Stressing the key element of his visit, he urged religious leaders in the Middle East to work to "root out" fundamentalism, which he said "indiscriminately and fatally touches" believers of all three religions.

His message, drawn up long before he left Rome, came as a protester died and 25 other were hurt in clashes with police after Islamists angered by a US-made film mocking Islam torched a KFC restaurant in the northern city of Tripoli.

Among other slogans, the demonstrators in Tripoli chanted: "O Muslims, shout it out, we don't want the pope."

At the same time, Islamists at a Palestinian refugee camp in southern Lebanon, also infuriated over the film, called for Muslims to turn their arms against President Barack Obama and other Americans.

Even before his plane touched down, Benedict was attacked by a Qatar-based group of Muslim scholars, who accused him of seeking to sow divisions between the two religions.

But in Beirut, a crowd of dignitaries and around 100 cheering supporters welcomed the pontiff at Rafiq Hariri International Airport, one holding up a banner that read "Joy to Lebanon. The pope has arrived."

The 85-year-old pope was greeted by President Michel Sleiman, the Middle East's only Christian head of state, and a 21-gun salute, as church bells rang out countrywide.
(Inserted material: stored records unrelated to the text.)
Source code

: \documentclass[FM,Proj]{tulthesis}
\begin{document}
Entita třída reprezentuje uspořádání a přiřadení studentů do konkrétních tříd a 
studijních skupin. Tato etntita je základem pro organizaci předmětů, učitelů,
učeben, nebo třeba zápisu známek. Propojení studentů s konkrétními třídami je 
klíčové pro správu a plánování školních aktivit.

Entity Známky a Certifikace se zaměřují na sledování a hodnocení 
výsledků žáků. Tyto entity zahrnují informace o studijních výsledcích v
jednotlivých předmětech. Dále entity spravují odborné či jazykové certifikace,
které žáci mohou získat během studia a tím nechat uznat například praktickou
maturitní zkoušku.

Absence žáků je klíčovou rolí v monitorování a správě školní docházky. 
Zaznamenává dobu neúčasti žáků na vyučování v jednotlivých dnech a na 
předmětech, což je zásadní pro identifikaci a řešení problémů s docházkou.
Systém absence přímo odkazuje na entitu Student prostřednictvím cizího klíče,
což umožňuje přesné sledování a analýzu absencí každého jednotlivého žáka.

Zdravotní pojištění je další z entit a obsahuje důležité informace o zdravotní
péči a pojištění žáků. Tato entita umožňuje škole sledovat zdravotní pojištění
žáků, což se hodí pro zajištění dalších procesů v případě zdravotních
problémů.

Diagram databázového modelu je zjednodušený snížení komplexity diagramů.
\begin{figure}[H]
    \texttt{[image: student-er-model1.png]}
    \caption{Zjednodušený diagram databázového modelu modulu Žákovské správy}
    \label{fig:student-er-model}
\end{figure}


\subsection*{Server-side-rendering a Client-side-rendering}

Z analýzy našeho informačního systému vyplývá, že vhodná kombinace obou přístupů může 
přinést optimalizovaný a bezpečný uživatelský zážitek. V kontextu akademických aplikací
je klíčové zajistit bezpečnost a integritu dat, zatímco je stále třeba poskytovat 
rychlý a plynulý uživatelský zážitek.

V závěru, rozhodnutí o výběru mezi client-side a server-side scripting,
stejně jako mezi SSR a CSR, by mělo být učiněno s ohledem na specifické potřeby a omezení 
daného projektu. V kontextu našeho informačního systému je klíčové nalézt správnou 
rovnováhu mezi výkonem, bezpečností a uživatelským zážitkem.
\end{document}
Addressing the Lebanese people, he said: "The celebrated Lebanese equilibrium which wishes to continue to be a reality will continue through the goodwill and commitment of all Lebanese.
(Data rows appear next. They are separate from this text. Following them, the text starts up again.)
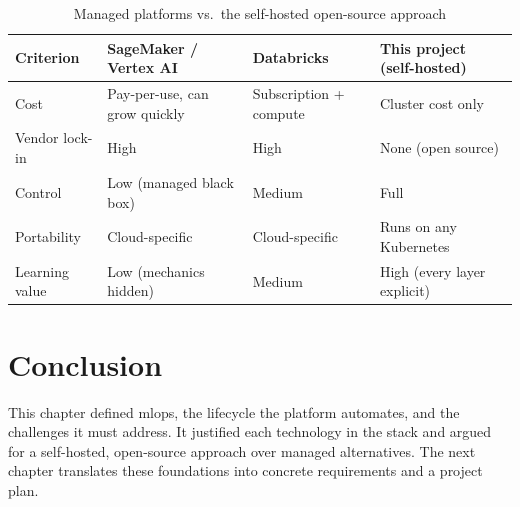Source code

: \begin{table}[H]\centering
\caption{Managed platforms vs.\ the self-hosted open-source approach}
\label{tab:comparison}
\renewcommand{\arraystretch}{1.3}
\begin{tabularx}{\textwidth}{|>{\raggedright\arraybackslash}p{2.6cm}|X|X|X|}
\hline
\textbf{Criterion} & \textbf{SageMaker / Vertex AI} & \textbf{Databricks} & \textbf{This project (self-hosted)}\\
\hline
Cost            & Pay-per-use, can grow quickly & Subscription + compute & Cluster cost only\\
\hline
Vendor lock-in  & High & High & None (open source)\\
\hline
Control         & Low (managed black box) & Medium & Full\\
\hline
Portability     & Cloud-specific & Cloud-specific & Runs on any Kubernetes\\
\hline
Learning value  & Low (mechanics hidden) & Medium & High (every layer explicit)\\
\hline
\end{tabularx}
\end{table}

\section*{Conclusion}
This chapter defined \gls{mlops}, the lifecycle the platform automates, and the
challenges it must address. It justified each technology in the stack and argued
for a self-hosted, open-source approach over managed alternatives. The next
chapter translates these foundations into concrete requirements and a project
plan.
"Only then will it serve as a model to the inhabitants of the whole region and of the entire world."

Lebanon, however, is riven by sectarian tensions, as fighting rages next door in Syria, with sharp differences among Christians and Muslims over support for President Bashar al-Assad's regime.

The pope said he came to Lebanon as "a pilgrim of peace, as a friend of God and as a friend of men."

Later on Friday, Benedict unveiled a series of recommendations to Christians in the region that emerged from a synod of bishops he convened in 2010 to address their future and their relations with other faiths, particularly Islam.

In those "apostolic exhortations," he told the Christian minority not to fear for their future.

"It is here and now that we are called to celebrate the victory of love over hate, forgiveness over revenge, service over domination, humility over pride and unity over division."

The exhortations also back the concept of "healthy secularism," reject violence and stress the need to struggle against anything that that would reduce the region to having just one religion.

They also say that "religious fundamentalism ... seeks to take power for political ends, at times using violence, over the individual conscience and over religion."

The pope appealed "to all the religious leaders of the Middle East to endeavour, by their example and their teaching, to do everything possible to uproot this threat, which indiscriminately and fatally affects believers of all religions."

But before his call for reconciliation, a group of Muslim scholars based in Qatar charged the pope with spreading fear of Muslims among Christians.

In a Thursday statement, the International Union of Muslim Scholars accused him of "fuelling sedition between partners (in Lebanon)" by "planning to sign an apostolic exhortation that contains dangerous messages and ideas."

It claimed the messages include a "warning from the Islamisation of the society and spreading fear among Christians from political Islam in the region.

The pope aims to reach out to an estimated 13 million Catholics in the Middle East, asking them to work for peace and democracy alongside moderate Islamists, in a period fraught with fears of a rise of fundamentalism.

Those concerns are particularly poignant as the region is rocked by the deadly violence over the anti-Islamist film that cost the lives of the US ambassador to Libya and three other Americans on Tuesday.

He is expected to call on Lebanon's Christians to unite, divided as they are not only towards the regime in Damascus but also over a political vision for their own country.

Syriac Patriarch Ignatius Joseph III Younan has said he hopes the pope will also use the trip to call for negotiations in Syria.

In remarks to reporters on his plane to Beirut, he said "arms imports (into Syria) must stop once and for all, because without arms imports, war cannot continue."

Lebanese security forces are on high alert for the visit, and Interior Minister Marwan Charbel said this week that it "will be one of the most successful visits in the history of modern Lebanon."

On Saturday, the pope will meet Sleiman, a member of the Maronite Catholic church, and Prime Minister Najib Mikati, a Sunni, as well as Muslim religious leaders and the diplomatic corps in Beirut.

After lunch with Eastern patriarchs and bishops in Bzommar, near the village of Harissa where he is staying, he will meet Lebanese youth at the Maronite patriarchate in Bkerke, another village in the same area.

On Sunday, he will celebrate an open-air mass at Beirut City Centre Waterfront before returning to Rome.